Only two centuries ago, remember, some thought it was okay to enslave one group of sentient beings (black people) but not another (white people). Yet none of them could cite a difference justifying their contrasting attitudes.
Many of this month's contributors face a parallel challenge. They think that it's okay to kill for food one group of sentient beings (pigs) but not another (human newborns). Are there differences they can cite to justify these contrasting attitudes?
Some said it's riskier to eat humans than pigs. But sky diving is riskier than golf yet no less permissible. Nor do we (unlike Eskimos) need to eat any meat. We're only after the taste.
But taste is just the point, says DisgustedofMitchum, who tells us, with slightly alarming authority, that newborns don't taste as good as bacon. But they do to Mr Cronus, and remember it's his actions that were at issue.
Squaremind mentions the afterlife. But, as Naomith asks, if only humans have an afterlife, isn't that a reason to be more careful of pigs' lives, not less? But some will say that God allows us to eat pigs, but doesn't want us to eat newborns. But it's hard to tell what God wants without first deciding what he should want. Hence we're back where we started, looking for justifications of contrasting attitudes.
BlackIsleJag and others invoke more human purposes. Pigs are bred and farmed in order to be killed and eaten. They owe us their lives. But (as HappyHippyMabel suggests) think how this argument plays out in other cases. Was slavery less bad in the case of slaves born into it? Would you be happier with Mr Cronus if he "bred" newborns to eat?

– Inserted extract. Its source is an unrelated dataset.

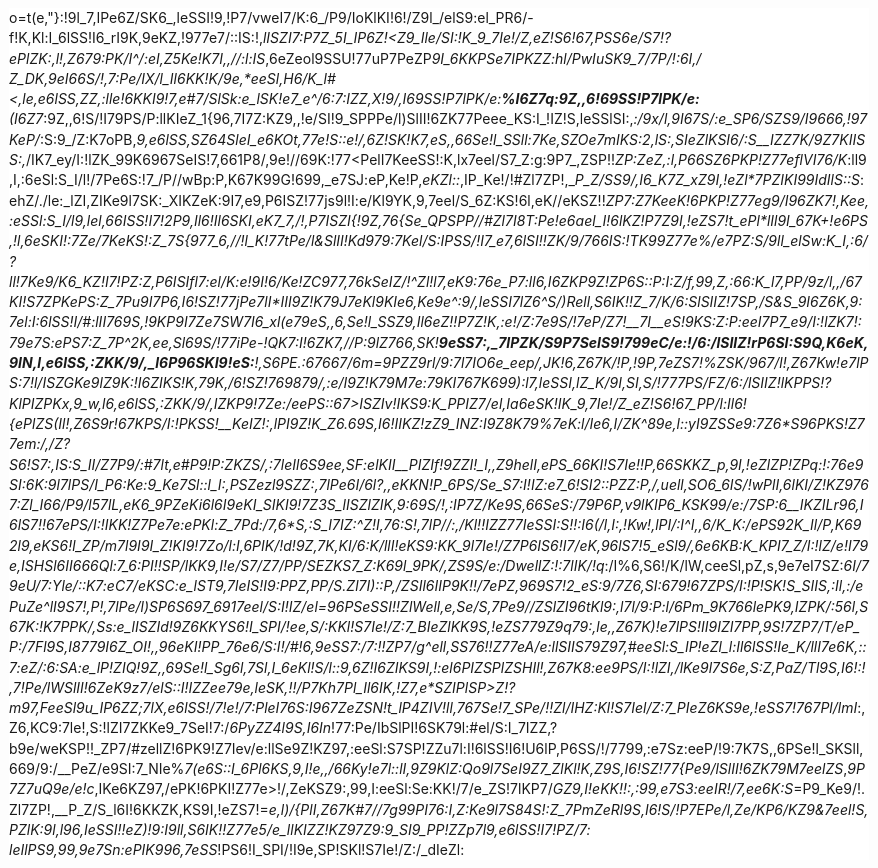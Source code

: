 o=t(e,"}:!9l_7,IPe6Z/SK6_,leSSI!9,!P7/vweI7/K:6_/P9/IoKlKI!6!/Z9l_/elS9:el_PR6/-f!K,Kl:I_6lSS!I6_rI9K,9eKZ,!977e7/::IS:!,_lISZI7:P7Z_5I_IP6Z!<Z9_Ile/SI:!K_9_7Ie!/Z,eZ!S6!67,PSS6e/S7!?_ePlZK:,l!,Z679:PK/I^/:eI,Z5Ke!K7I,,//:l_:IS_,6eZeol9SSU!77uP7PeZP*9I_6KKPSe7IPKZZ:hl/PwIuSK9_7/7P/_!:_6I,/ Z_DK,9eI66S/!,7:Pe/IX/l_Il6KK!K/9e,*eeSl,H6/K_l#<,le,e6lSS,ZZ,:lle_!6KKI9!7,e#7/SlSk:e_lSK!e7_e^/6:7_:IZZ,X!9/,I69SS!P7lPK/e:__%I6Z7q:9Z,,6!69SS!P7lPK/e:__(I6Z7*:9Z,,6!S/!I79PS/P:llKIeZ_1{96,7I7Z:KZ9,,!e/SI!9_SPPPe/l)SlII!6ZK77Peee_KS:I_!IZ!S,leSSlSI:,_:/9x/l,9I67S/:e_SP6/SZS9/I9666,!97KeP/_:S:9_/Z:K7oPB,_9,e6lSS,SZ64SleI_e6KOt,77e!S::e!/,6Z!SK!K7,eS,,66Se!l_SSll:7Ke,SZOe7mIKS:2,lS:,_SIeZlKSI6/_:S__IZZ7K/9Z7KIISS:,_/IK7_ey/I:!lZK_99K6967SeIS!7,661P8/,9e!//69K:!77<PelI7KeeSS!:K,lx7eel/S7_Z:g:9P7_,ZSP!!_ZP:ZeZ,:l,P66SZ6PKP!Z77eflVI76/K_:ll9,I,:6eSl:S_I/l!/7Pe6S:!7_/P//wBp:P,K67K99G!699,_e7SJ:eP,Ke!P,_eKZl::_,IP_Ke!/!#Zl7ZP!,__P_Z/SS9/,I6_K7Z_xZ9I,!eZl*7PZIKI99IdIlS::S_:ehZ/./le:_lZI,ZIKe9l7SK:_XIKZeK:9I7,e9,P6ISZ!77js9l!I:e/Kl9YK,9,7eel/S_6Z:KS!6l,eK//eKSZ!!_ZP7:Z7KeeK!6PKP!Z77eg9/I96ZK7!,_Kee,:eSSl:S_I/l9_,lel,66ISS!I7!2P9,Il6!Il6SKI,eK7_7,/!,P7ISZI{!9Z,76{Se_QPSPP//#Zl7I8T:_Pe!e6ael_I!6lKZ!P7Z9I,!eZS7!t_ePl*_lIl9I_67K+!e6PS,!l,6eSKI!:7Ze/7KeKS!:Z_7S{977_6,//!l_K!77tPe/l&SlII!Kd979:7Kel/S:IPSS/!I7_e7,_6lSI!!_ZK/9/766IS:!TK99Z77e%/e7PZ:S/9ll_elSw:K_I,:6/?ll!7Ke9/K6_KZ!I7!PZ:Z,P6ISIfl7:el/K:e!9I!6/Ke!ZC977,76kSeIZ/!^Zl!l7,_eK9:76e_P7:ll6,I6ZKP9Z!ZP6S::P:_I:Z/f,99,Z,:66:K_l7,PP/9z/l,,/67KI!S7ZPKePS_:Z_7Pu9I7P6_,I6!SZ!77jPe7lI*III9Z!K79J7eKl9KIe6,Ke9e^:9/,leSSI7lZ6^S/)Rell,S6IK!!Z_7/K/6:SlSIIZ!7SP,/S&S_9I6Z6K,9:7el:I:6lSS!I/_#:lII769S,!9KP9I7Ze7SW7I6_xl(e79eS,,6,Se!l_SSZ9,Il6eZ!!P7Z!K,:e!/Z:7e9S/!_7eP/Z7!__7I__eS!9KS:Z:_P:eeI7P7_e9/I:!lZK7!:79e7S:ePS7:Z_7P^2K,ee,Sl69S/!77iPe-!QK7:I!6ZK7,//P:9lZ766,SK!__9eSS7:,_7IPZK/S9P7SeIS9!799eC/e:!/6:/lSIIZ!_rP6SI:S9Q,K6eK,9IN,l_,e6lSS,:ZKK/9/,_l6P96SKI9!eS:__!,S6PE.:67667/6m=_9PZZ9rl/9:7l7IO6e_eep/,JK!6,Z67K/!P,!9P,7eZS7!%ZSK/967/l!,Z67Kw!e7lPS:7_!l/ISZGKe9lZ9K:!_I6ZIKS!K,79K,/6!SZ!769879/,:e/I9Z!K79M7e:79KI767K699):l7,leSSI,lZ_K/9I,SI,S/!777PS/_FZ/6:/lSIIZ!lKPPS!?KlPIZPKx,9_w,l6,e6lSS,:ZKK/9/,_IZKP9!7Ze:/eePS::67>ISZIv!IKS9:K_PPIZ7/el,Ia6eSK!IK_9,7Ie!/Z_eZ!S6!67_PP/l:Il6!{_ePlZS(Il!,Z6S9r!67KPS/I:!PKSS!__KeIZ!:,lPI9Z!K_Z6.69S,I6!_IIKZ!zZ9_INZ:I9Z8K79%7eK:l/Ie6,I/ZK^89e,l::_yI9ZSSe9:7Z6*S96PKS!Z77em:/,/Z?S6!S7:,IS_:S_II/Z7P9/:#7lt,e#P9!P:ZKZS/,:7leIl6S9ee,SF:elKII__PIZIf!9ZZI!__I,,Z9helI,_ePS_66KI!S7Ie!!P,66SKKZ_p,9I,!eZlZP!ZPq:!:76e9SI:6K:9l7lPS/I_P6:Ke:9_Ke7Sl::l_I:_,PSZezl9SZZ:,7lPe6I/6l?,,eKKN!P_6PS/Se_S7:I_!IZ:e7_6!SI2:_:PZZ:P,/,uell,SO6_6IS/!wPlI,6lKI/Z!KZ9767:Zl_I66/P9/l57lL,eK6_9PZeKi6l6I9eKI_SIKI9!7Z3S_lISZlZIK,9:69S/!,:IP7Z/Ke9S,66SeS:/79P6P,v9lKIP6_KSK99/e:/7SP:6__IKZILr96,I6lS7!_!67ePS/I:!IKK_!Z7Pe7e:ePKl:Z_7Pd:/7,6*S,:S_I7IZ:^Z!I,76:S_!,7lP_//:,/Kl!_!IZZ77IeSSI:S!!_:I6(/l,I:,!Kw!,_lPI/_:I^I,,6/K_K:_/ePS92K_Il/P,K692l9,_eKS6!l_ZP_/_m7l9I9I_Z!KI9!7Zo/l:I,6PIK/!d!9Z,7K,_KI/6:K/llI!eKS9:KK_9l7Ie!/Z7P6IS6!I7/eK,96lS7!5_eSl9/,6e6KB:K_KPI7_Z_/I:!lZ/e!I79e,ISHSl6II666Ql:7_6:PI!!_SP_/lKK9,I!e/S7/Z7/PP/SEZKS7_Z:K69l_9PK/,ZS9S___/e:/DwellZ:!:7lIK/!q_:/I%6,S6!/K/lW,ceeSl,pZ,s,9e7eI7SZ:__6I/79eU/7:Yle/::K7:eC7/eKSC:e_lST9,7leIS_!I9:PPZ,PP/S.Zl7I)::__P,/ZSIl6IIP9K!!/7ePZ,969S7!2_eS:9/7Z6,SI:679!67ZPS/I:!P!SK!S_SIIS,:Il,:/_ePuZe^lI9S7!,_P!,7lPe/l)SP6S697_6917eel/S:I_!IZ/el=96PSeSSI!!ZlWell,e,Se/S,7Pe9//ZSlZI96tKl9:,l7l/9:P_:l/6Pm_9K766lePK9_,IZPK/:56l_,S67K:!K7PPK/,Ss:e_lISZId!9Z6KKYS6!I_SPI/!_ee,S/:KKl!S7Ie!/Z:7_BIeZlKK9S,!eZS779Z9q79:,le,,Z67K)!e7lPS!II9IZI7PP,9S!7ZP7/T/eP_P:/7Fl9S,I8779I6Z_OI!,,96eKI!__PP_76e6/S:I_!/#!6,9eSS7:/7:!!_ZP7/g^ell,SS76!!Z77eA/e:llSIIS79Z97,#eeSl:S_IP!eZl_l:Il6lSS!Ie_K/llI7e6K,::7:eZ/:6:SA:e_lP!ZIQ!9Z,,69Se!l_Sg6l,7Sl,I_6eKl!S/l::_9,6Z!I6ZIKS9I,!:el6PIZSPlZSHIl!,Z67K8:ee9PS/I:!lZI,/lKe9l7S6e,S:Z_,PaZ/Tl9S,I6!_:!,7!Pe/lWSlII!6ZeK9z7/elS::I_!IZZee79e,leSK,!!_/P7Kh7Pl_Il6IK,!Z7,e*SZIPlSP>Z!?m97,FeeSl9u_IP6ZZ;7lX,e6lSS!/7!e!/7:PleI76S:I967ZeZSN!t_lP4ZIV!ll,767Se!7_SPe/!!Zl/IHZ:Kl!S7Iel/Z:7_PIeZ6KS9e,!eSS7!767Pl/lmI_:,Z6,KC9:7le!,S:!lZI7ZKKe9_7SeI!7:/_6PyZZ4l9S,I6In_!77:Pe/IbSlPI!6SK79l:#el/S:I_7IZZ,?b9e/weKSP!!_ZP7/#zellZ!6PK9!Z7Iev/e:llSe9Z!KZ97,:eeSl:S7SP!ZZu7l:I!6lSS!I6!U6lP,P6SS/!/7799,:e7Sz:eeP/!9:7K7S,,6PSe!l_SKSll,669/9:/__PeZ/e9SI:7_NIe%_7(e6S::I_6Pl6KS,9,I!e,,/66Ky!e7l::lI,9Z9KlZ:Qo9l7SeI9Z7_ZlKl!K,Z9S,I6!SZ!77{Pe9/lSlII!6ZK79M7eelZS_,_9P7Z7uQ9e/e!c_,IKe6KZ97,/ePK!6PKI!Z77e>!/,ZeKSZ9:,99,I:eeSl:Se:KK!/7/e_ZS!7lKP7/_GZ9,I!eKK!!:,:99,_e7S3:eeIR_!/7,ee6K:S_=P9_Ke9/!.Zl7ZP!,__P_Z/S_l6I!6KKZK,KS9I,!eZS7!=_e,l)/{PlI,Z67K#7//7g99PI76:I,Z:Ke9l7S84S!:Z_7PmZeRl9S,I6!S/!P7EPe/l,Ze/KP6/KZ9&7eel!S,PZlK:9l,l96,IeSSI!!eZ)!9:I9ll,S6IK!!Z77e5/e_llKIZZ!KZ97Z9:9_SI9_PP!ZZp7l9,e6lSS!I7!PZ/7: leIlPS9,99,9e7Sn:ePIK996,7eSS_!PS6!I_SPI/!I9e,SP!SKl!S7Ie!/Z:/_dIeZl:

If God's no help, what about Darwin? Eating newborns, some readers who left comments warned, would threaten the species. But not, surely, if it were properly managed. Perhaps the idea is that natural selection is responsible for the widespread urge to eat meat but not humans. But urges are neither permissions nor obligations. That many feel an urge not to copulate with their own sex doesn't make it wrong for homosexuals to do so.
PerfectCookieJar reminds us that our species has evolved so that most of its adult members are self-conscious, highly intelligent, and future-oriented. But, remember, some humans lack these features. Tragically, as a result of the most profound brain damage, a few will never have them. The Cronus challenge is about them.
But they are not "them" but "us", some will say. They'll suggest we have special obligations to our immediate families simply because family members are "us"; and they'll extend some similar moral notion of "us" to all humans, but not to pigs. But the worry with such strategies is avoiding brute tribalism, avoiding leaving an open door for racists or sexists to justify discrimination by deciding that the relevant "us" is actually whites or men.
Suppose, finally, that the challenge we've been grappling with, of justifying killing pigs and not (orphaned) newborns, cannot be met. That would leave two options: that killing either is permissible, or (as Smallrabbit and other vegetarians claim) that killing neither is.